[Stored items]
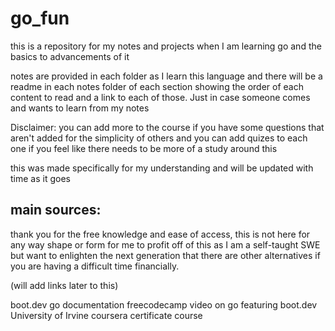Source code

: # go_fun
 this is a repository for my notes and projects when I am learning go and the basics to advancements of it


notes are provided in each folder as I learn this language
and there will be a readme in each notes folder of each section 
showing the order of each content to read and a link to each of those. Just in case someone 
comes and wants to learn from my notes 

Disclaimer: you can add more to the course if you have some questions that aren't added for 
the simplicity of others and you can add quizes to each one if you feel like 
there needs to be more of a study around this

this was made specifically for my understanding and will be updated with time as it goes


## main sources:

<p>
thank you for the free knowledge and ease of access, this is not here for any way shape or form for me to profit off of this as I am a self-taught SWE but want to enlighten the next generation that there are other alternatives if you are having a difficult time financially.
</p>
(will add links later to this)

boot.dev 
go documentation
freecodecamp video on go featuring boot.dev 
University of Irvine coursera certificate course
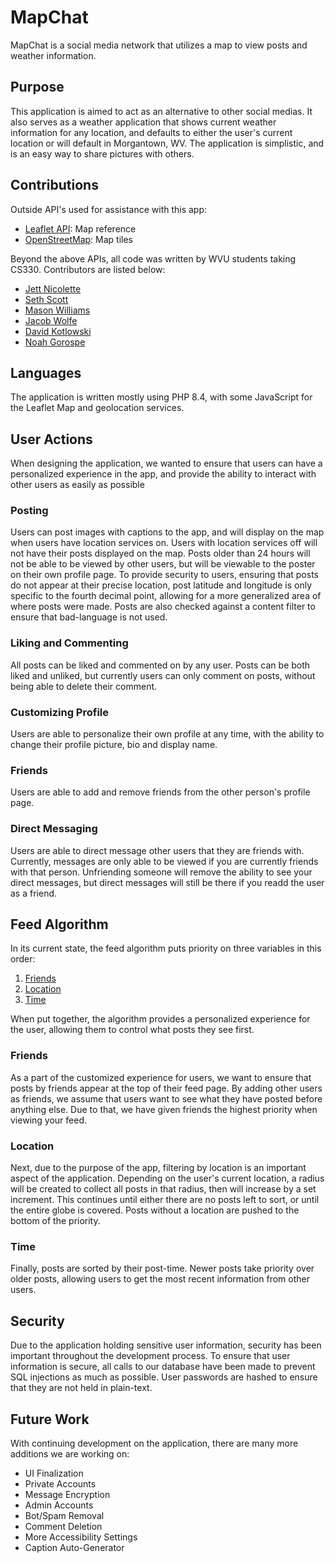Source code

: # **MapChat**
MapChat is a social media network that utilizes a map to view posts and weather information.

## **Purpose**
This application is aimed to act as an alternative to other social medias. It also serves as a weather application that shows current weather information for any location, and defaults to either the user's current location or will default in Morgantown, WV. 
The application is simplistic, and is an easy way to share pictures with others.

## **Contributions**
Outside API's used for assistance with this app:
* [Leaflet API](https://leafletjs.com/reference.html): Map reference
* [OpenStreetMap](https://osmfoundation.org/wiki/Main_Page): Map tiles

Beyond the above APIs, all code was written by WVU students taking CS330. Contributors are listed below:
* [Jett Nicolette](https://github.com/jettnicolette)
* [Seth Scott](https://github.com/sealscott)
* [Mason Williams](https://github.com/MWilly26)
* [Jacob Wolfe](https://github.com/Jvvol)
* [David Kotlowski](https://github.com/DavidKot4)
* [Noah Gorospe](https://github.com/noahgorospe1)

## **Languages**
The application is written mostly using PHP 8.4, with some JavaScript for the Leaflet Map and geolocation services.

## **User Actions**
When designing the application, we wanted to ensure that users can have a personalized experience in the app, and provide the ability to interact with other users as easily as possible

### **Posting**
Users can post images with captions to the app, and will display on the map when users have location services on. Users with location services off will not have their posts displayed on the map. Posts older than 24 hours will not be able to be viewed by other users, but
will be viewable to the poster on their own profile page. To provide security to users, ensuring that posts do not appear at their precise location, post latitude and longitude is only specific to the fourth decimal point, allowing for a more generalized area of where
posts were made. Posts are also checked against a content filter to ensure that bad-language is not used.

### **Liking and Commenting**
All posts can be liked and commented on by any user. Posts can be both liked and unliked, but currently users can only comment on posts, without being able to delete their comment.

### **Customizing Profile**
Users are able to personalize their own profile at any time, with the ability to change their profile picture, bio and display name. 

### **Friends**
Users are able to add and remove friends from the other person's profile page.

### **Direct Messaging**
Users are able to direct message other users that they are friends with. Currently, messages are only able to be viewed if you are currently friends with that person. Unfriending someone will remove the ability to see your direct messages, but direct messages will still
be there if you readd the user as a friend.

## **Feed Algorithm**
In its current state, the feed algorithm puts priority on three variables in this order: 
1. [Friends](#friends-1)
2. [Location](#location)
3. [Time](#time)

When put together, the algorithm provides a personalized experience for the user, allowing them to control what posts they see first.

### Friends
As a part of the customized experience for users, we want to ensure that posts by friends appear at the top of their feed page. By adding other users as friends, we assume that users want to see what they have posted before anything else. Due to that, we have given
friends the highest priority when viewing your feed. 

### Location
Next, due to the purpose of the app, filtering by location is an important aspect of the application. Depending on the user's current location, a radius will be created to collect all posts in that radius, then will increase by a set increment. This continues until
either there are no posts left to sort, or until the entire globe is covered. Posts without a location are pushed to the bottom of the priority.

### Time
Finally, posts are sorted by their post-time. Newer posts take priority over older posts, allowing users to get the most recent information from other users.

## Security
Due to the application holding sensitive user information, security has been important throughout the development process. To ensure that user information is secure, all calls to our database have been made to prevent SQL injections as much as possible. User passwords
are hashed to ensure that they are not held in plain-text.

## Future Work
With continuing development on the application, there are many more additions we are working on:
* UI Finalization
* Private Accounts
* Message Encryption
* Admin Accounts
* Bot/Spam Removal
* Comment Deletion
* More Accessibility Settings
* Caption Auto-Generator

[EXERCISE AIM] Would you mind returning each entry above word for word, skipping the images?

[SOLVED PROBLEM]
Source code

: # go_fun
 this is a repository for my notes and projects when I am learning go and the basics to advancements of it


notes are provided in each folder as I learn this language
and there will be a readme in each notes folder of each section 
showing the order of each content to read and a link to each of those. Just in case someone 
comes and wants to learn from my notes 

Disclaimer: you can add more to the course if you have some questions that aren't added for 
the simplicity of others and you can add quizes to each one if you feel like 
there needs to be more of a study around this

this was made specifically for my understanding and will be updated with time as it goes


## main sources:

<p>
thank you for the free knowledge and ease of access, this is not here for any way shape or form for me to profit off of this as I am a self-taught SWE but want to enlighten the next generation that there are other alternatives if you are having a difficult time financially.
</p>
(will add links later to this)

boot.dev 
go documentation
freecodecamp video on go featuring boot.dev 
University of Irvine coursera certificate course
Source code

: # **MapChat**
MapChat is a social media network that utilizes a map to view posts and weather information.

## **Purpose**
This application is aimed to act as an alternative to other social medias. It also serves as a weather application that shows current weather information for any location, and defaults to either the user's current location or will default in Morgantown, WV. 
The application is simplistic, and is an easy way to share pictures with others.

## **Contributions**
Outside API's used for assistance with this app:
* [Leaflet API](https://leafletjs.com/reference.html): Map reference
* [OpenStreetMap](https://osmfoundation.org/wiki/Main_Page): Map tiles

Beyond the above APIs, all code was written by WVU students taking CS330. Contributors are listed below:
* [Jett Nicolette](https://github.com/jettnicolette)
* [Seth Scott](https://github.com/sealscott)
* [Mason Williams](https://github.com/MWilly26)
* [Jacob Wolfe](https://github.com/Jvvol)
* [David Kotlowski](https://github.com/DavidKot4)
* [Noah Gorospe](https://github.com/noahgorospe1)

## **Languages**
The application is written mostly using PHP 8.4, with some JavaScript for the Leaflet Map and geolocation services.

## **User Actions**
When designing the application, we wanted to ensure that users can have a personalized experience in the app, and provide the ability to interact with other users as easily as possible

### **Posting**
Users can post images with captions to the app, and will display on the map when users have location services on. Users with location services off will not have their posts displayed on the map. Posts older than 24 hours will not be able to be viewed by other users, but
will be viewable to the poster on their own profile page. To provide security to users, ensuring that posts do not appear at their precise location, post latitude and longitude is only specific to the fourth decimal point, allowing for a more generalized area of where
posts were made. Posts are also checked against a content filter to ensure that bad-language is not used.

### **Liking and Commenting**
All posts can be liked and commented on by any user. Posts can be both liked and unliked, but currently users can only comment on posts, without being able to delete their comment.

### **Customizing Profile**
Users are able to personalize their own profile at any time, with the ability to change their profile picture, bio and display name. 

### **Friends**
Users are able to add and remove friends from the other person's profile page.

### **Direct Messaging**
Users are able to direct message other users that they are friends with. Currently, messages are only able to be viewed if you are currently friends with that person. Unfriending someone will remove the ability to see your direct messages, but direct messages will still
be there if you readd the user as a friend.

## **Feed Algorithm**
In its current state, the feed algorithm puts priority on three variables in this order: 
1. [Friends](#friends-1)
2. [Location](#location)
3. [Time](#time)

When put together, the algorithm provides a personalized experience for the user, allowing them to control what posts they see first.

### Friends
As a part of the customized experience for users, we want to ensure that posts by friends appear at the top of their feed page. By adding other users as friends, we assume that users want to see what they have posted before anything else. Due to that, we have given
friends the highest priority when viewing your feed. 

### Location
Next, due to the purpose of the app, filtering by location is an important aspect of the application. Depending on the user's current location, a radius will be created to collect all posts in that radius, then will increase by a set increment. This continues until
either there are no posts left to sort, or until the entire globe is covered. Posts without a location are pushed to the bottom of the priority.

### Time
Finally, posts are sorted by their post-time. Newer posts take priority over older posts, allowing users to get the most recent information from other users.

## Security
Due to the application holding sensitive user information, security has been important throughout the development process. To ensure that user information is secure, all calls to our database have been made to prevent SQL injections as much as possible. User passwords
are hashed to ensure that they are not held in plain-text.

## Future Work
With continuing development on the application, there are many more additions we are working on:
* UI Finalization
* Private Accounts
* Message Encryption
* Admin Accounts
* Bot/Spam Removal
* Comment Deletion
* More Accessibility Settings
* Caption Auto-Generator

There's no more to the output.